The main protagonist being a woman is one such challenge, although elements of her background resonate strongly and intentionally with concepts found in some of Lovecraft’s most memorable characters and stories. Meredith is a character that came into my mind very strongly and with a clear voice right away… and I want to write this book because of the strength of the story she told to me.

So there is ONE thing that I’ve been working on over the past few months. ;-)

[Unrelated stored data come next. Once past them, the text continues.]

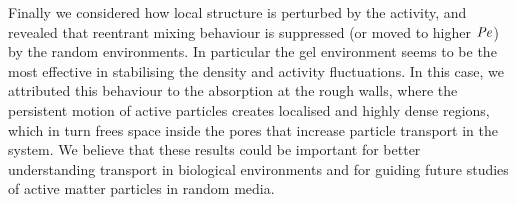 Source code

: Finally we considered how local structure is perturbed by the activity, and revealed that reentrant mixing behaviour is suppressed (or moved to higher $\operatorname{\mathit{P\kern-.08em e}}$) by the random environments. In particular the gel environment seems to be the most effective in stabilising the density and activity fluctuations. In this case, we attributed this behaviour to the absorption at the rough walls, where the persistent motion of active particles creates localised and highly dense regions, which in turn frees space inside the pores that increase particle transport in the system.
We believe that these results could be important for better understanding transport in biological environments and for guiding future studies of active matter particles in random media.



%
%
%
%
%
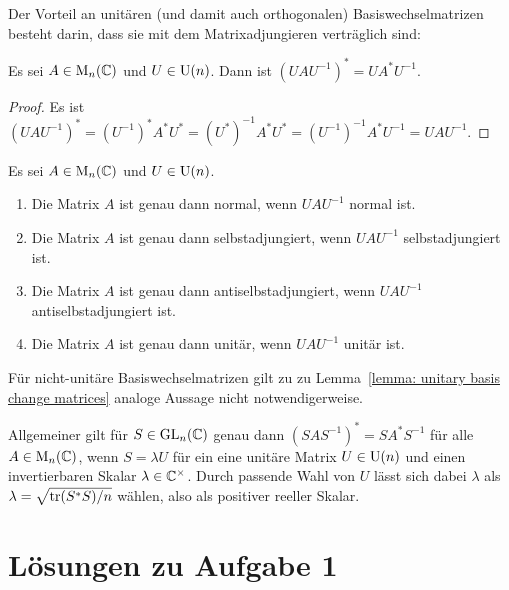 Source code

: \documentclass[a4paper, 10pt, numbers=noenddot]{scrartcl}
\begin{document}
Der Vorteil an unitären (und damit auch orthogonalen) Basiswechselmatrizen besteht darin, dass sie mit dem Matrixadjungieren verträglich sind:


\begin{lemma}\label{lemma: unitary basis change matrices}
  Es sei $A \in \operatorname{M}_n(\mathbb{C})$ und $U \in \operatorname{U}(n)$.
  Dann ist $(U \! A U^{-1})^* = U \! A^* U^{-1}$.
\end{lemma}
\begin{proof}
  Es ist
  $
      (U \! A U^{-1})^*
    = (U^{-1})^* A^* U^*
    = (U^*)^{-1} A^* U^*
    = (U^{-1})^{-1} A^* U^{-1}
    = U \! A U^{-1}.
  $
\end{proof}


\begin{corollary}\label{cor: properties and unitary basis change}
  Es sei $A \in \operatorname{M}_n(\mathbb{C})$ und $U \in \operatorname{U}(n)$.
  \begin{enumerate}[leftmargin=*]
    \item
      Die Matrix $A$ ist genau dann normal, wenn $U \! A U^{-1}$ normal ist.
    \item
      Die Matrix $A$ ist genau dann selbstadjungiert, wenn $U \! A U^{-1}$ selbstadjungiert ist.
    \item
      Die Matrix $A$ ist genau dann antiselbstadjungiert, wenn $U \! A U^{-1}$ antiselbstadjungiert ist.
    \item
      Die Matrix $A$ ist genau dann unitär, wenn $U \! A U^{-1}$ unitär ist.
  \end{enumerate}
\end{corollary}


\begin{remark}
  Für nicht-unitäre Basiswechselmatrizen gilt zu zu Lemma~\ref{lemma: unitary basis change matrices} analoge Aussage nicht notwendigerweise.
  
  Allgemeiner gilt für $S \in \operatorname{GL}_n(\mathbb{C})$ genau dann $(S A S^{-1})^* = S A^* S^{-1}$ für alle $A \in \operatorname{M}_n(\mathbb{C})$, wenn $S = \lambda U$ für ein eine unitäre Matrix $U \in \operatorname{U}(n)$ und einen invertierbaren Skalar $\lambda \in \mathbb{C}^\times$.
  Durch passende Wahl von $U$ lässt sich dabei $\lambda$ als $\lambda = \sqrt{\operatorname{tr}(S^* S)/n}$ wählen, also als positiver reeller Skalar.
\end{remark}










\section{Lösungen zu Aufgabe 1}
\end{document}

I definitely won’t be starting on the novel version of Weldon Island anytime soon: My plan post-PortCon and the 4th of July holiday is to finish my draft of Shadow of the Black Tower — now a novella of 17,000 words and counting with a number of chapters left to go before it’s finished. After that is in edits, I’m returning to my novel, Vivian’s Last Cigarette, to finish the third and then fourth drafts of it and restart the beta reading process.

It’s been too long. Come July, it’s time to get things FINISHED!

Have a great week everyone, and keep writing!

~Jason H. Abbott

5 thoughts on “The Importance of Allowing Yourself to be Inspired

Add yours

  1. I love my local SF convention, and work on programming every year. It’s a supportive community who knows about my writing and encourages me. It also helps me keep connections with other SF writers in my area.

    Role-playing actually taught me a lot about character creation, too. How powers have to be balanced by disadvantages, and how you can use things the character care about to draw them into scenarios.

    Plus, who doesn’t have time for having fun?